| What to produce |
Transcribe the whole listing exactly, but do not carry over its pictures.
※ ※ ※
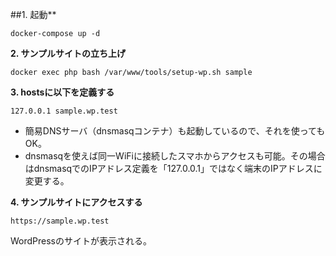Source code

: ##1. 起動**
```
docker-compose up -d
```

**2. サンプルサイトの立ち上げ**
```
docker exec php bash /var/www/tools/setup-wp.sh sample
```

**3. hostsに以下を定義する**
```
127.0.0.1 sample.wp.test
```
- 簡易DNSサーバ（dnsmasqコンテナ）も起動しているので、それを使ってもOK。
- dnsmasqを使えば同一WiFiに接続したスマホからアクセスも可能。その場合はdnsmasqでのIPアドレス定義を「127.0.0.1」ではなく端末のIPアドレスに変更する。

**4. サンプルサイトにアクセスする**
```
https://sample.wp.test
```
WordPressのサイトが表示される。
※ ※ ※
| Task response |
Source code

: ##1. 起動**
```
docker-compose up -d
```

**2. サンプルサイトの立ち上げ**
```
docker exec php bash /var/www/tools/setup-wp.sh sample
```

**3. hostsに以下を定義する**
```
127.0.0.1 sample.wp.test
```
- 簡易DNSサーバ（dnsmasqコンテナ）も起動しているので、それを使ってもOK。
- dnsmasqを使えば同一WiFiに接続したスマホからアクセスも可能。その場合はdnsmasqでのIPアドレス定義を「127.0.0.1」ではなく端末のIPアドレスに変更する。

**4. サンプルサイトにアクセスする**
```
https://sample.wp.test
```
WordPressのサイトが表示される。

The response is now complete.